If someone would "otherwise have the capability to regulate" themselves, then no, there would not be a stuck defensive state. I don't think being stuck in a defensive state comes out of nowhere. If there is a significant stuck defensive state, then they probably went through something that got them stuck.
If this individual survived a sexual assault, then that individual could potentially be stuck in a defensive state. Though if they had "good enough" upbringing and could otherwise self-regulate, then their potential to be stuck in a defensive state is probably going to be significantly less, because their vagal brake is probably going to be stronger.
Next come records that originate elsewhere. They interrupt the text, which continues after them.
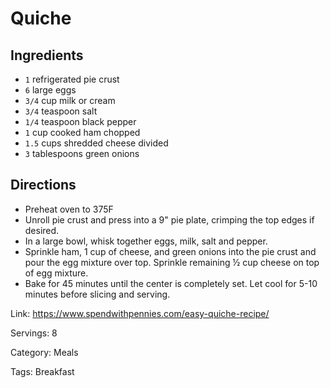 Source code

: # Quiche

## Ingredients  
- `1` refrigerated pie crust
- `6` large eggs
- `3/4` cup milk or cream
- `3/4` teaspoon salt
- `1/4` teaspoon black pepper
- `1` cup cooked ham chopped
- `1.5` cups shredded cheese divided
- `3` tablespoons green onions

## Directions

- Preheat oven to 375F
- Unroll pie crust and press into a 9" pie plate, crimping the top edges if desired.
- In a large bowl, whisk together eggs, milk, salt and pepper.
- Sprinkle ham, 1 cup of cheese, and green onions into the pie crust and pour the egg mixture over top. Sprinkle remaining ½ cup cheese on top of egg mixture.
- Bake for 45 minutes until the center is completely set. Let cool for 5-10 minutes before slicing and serving.

Link: https://www.spendwithpennies.com/easy-quiche-recipe/

Servings: 8

Category: Meals

Tags: Breakfast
Especially if they also have people (and pets) in their lives that provide co-regulation, live in a safe environment and can get adequate help for what they went through.
Nervous System Capacity
Now let's say that a non-traumatized person, with good-enough parenting and the capacity to self-regulate set out to do something new. Like start a business. Or create an Instagram account to showcase their artwork. Or ask for a raise from their boss. Or go to a dinner party with their friends that would have new people there.
For this non-traumatized individual, any of these new pursuits could trigger their defensive flight sympathetic energy. I would assume not the fight sympathetic energy, since this person is otherwise pretty well-anchored in their safety state. But these scenarios could bring them out of their safety state and down one rung into their flight energy. They might feel extremely anxious about these situations. They would experience it as anxiety, worry, nervousness.
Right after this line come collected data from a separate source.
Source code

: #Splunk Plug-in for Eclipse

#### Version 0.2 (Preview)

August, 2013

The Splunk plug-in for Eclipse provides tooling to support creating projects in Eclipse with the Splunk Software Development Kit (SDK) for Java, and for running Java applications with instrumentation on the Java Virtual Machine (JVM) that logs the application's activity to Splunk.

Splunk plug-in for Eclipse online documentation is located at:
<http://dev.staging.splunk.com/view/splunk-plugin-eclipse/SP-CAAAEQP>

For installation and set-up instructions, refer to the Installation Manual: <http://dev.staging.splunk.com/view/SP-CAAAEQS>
So they would still access their defensive state, but they wouldn't be stuck there. After they accomplish their goal, they would be able to self-regulate back to their safety state. They aren't traumatized, they're simply accessing their defensive energy. Not because there's actual danger. But because it's an experience that's new. They don't have the vagal brake strength developed for these specific situations.
The nervous system capacity for the traumatized individual is going to be less. This individual is going to need to build the strength of their vagal brake, something I had in mind when developing Building Safety Anchors.
Trauma vs Vagal Brake Strength
"Trauma" refers to the individual's inability to self-regulate and get to the top of their Polyvagal Ladder. Their inability to access their ventral vagal state of safety and social engagement.
The vagal brake is the influence of the safety state on the heart. A traumatized individual will have less access to their safety state, and therefore a weaker vagal brake. A non-traumatized individual is going to have more access to their safety state, and therefore a stronger vagal brake. Their ability to tolerate distress is going to be greater since they have a stronger vagal brake. The non-traumatized person's window of tolerance (or 'distress tolerance') is going to be greater for this reason.
But even the non-traumatized person is going to access their defensive states when they are confronted with or confront a novel situation they have not yet built the capacity for. These polyvagal biological pathways evolved within human beings and still function within every single one of us. They switch off and on throughout the day. So well all access them. But we don't all get stuck in one of them, depending on many factors.